ACTIVITY:
Count the lines below that contain "response". Give only the number.

EXERCISE MATERIALS:
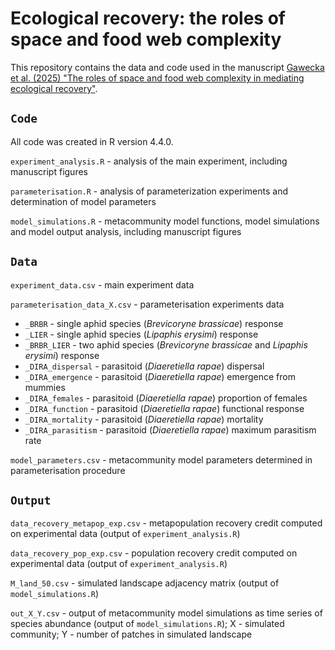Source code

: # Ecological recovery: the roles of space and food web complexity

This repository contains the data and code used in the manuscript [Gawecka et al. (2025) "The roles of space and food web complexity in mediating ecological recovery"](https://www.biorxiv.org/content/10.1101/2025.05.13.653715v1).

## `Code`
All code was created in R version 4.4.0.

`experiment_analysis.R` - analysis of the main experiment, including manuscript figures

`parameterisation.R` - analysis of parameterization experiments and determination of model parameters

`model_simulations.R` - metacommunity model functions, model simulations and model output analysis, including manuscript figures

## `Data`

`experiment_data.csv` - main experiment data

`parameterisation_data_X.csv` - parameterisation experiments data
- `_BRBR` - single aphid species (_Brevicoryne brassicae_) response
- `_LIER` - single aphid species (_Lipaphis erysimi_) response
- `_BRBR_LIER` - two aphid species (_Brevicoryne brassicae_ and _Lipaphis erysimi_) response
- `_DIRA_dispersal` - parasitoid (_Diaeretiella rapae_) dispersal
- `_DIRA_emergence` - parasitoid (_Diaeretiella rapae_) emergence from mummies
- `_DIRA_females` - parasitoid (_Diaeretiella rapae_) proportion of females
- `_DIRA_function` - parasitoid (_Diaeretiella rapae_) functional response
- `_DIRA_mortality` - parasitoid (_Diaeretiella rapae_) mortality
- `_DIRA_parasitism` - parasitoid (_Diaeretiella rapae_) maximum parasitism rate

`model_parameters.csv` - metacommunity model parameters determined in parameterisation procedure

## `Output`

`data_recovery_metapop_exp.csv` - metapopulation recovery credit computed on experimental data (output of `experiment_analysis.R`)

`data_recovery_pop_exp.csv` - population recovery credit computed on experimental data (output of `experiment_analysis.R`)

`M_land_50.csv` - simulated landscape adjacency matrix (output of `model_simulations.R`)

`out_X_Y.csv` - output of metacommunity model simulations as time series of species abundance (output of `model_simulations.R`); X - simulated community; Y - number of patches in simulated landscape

WORKED SOLUTION:
4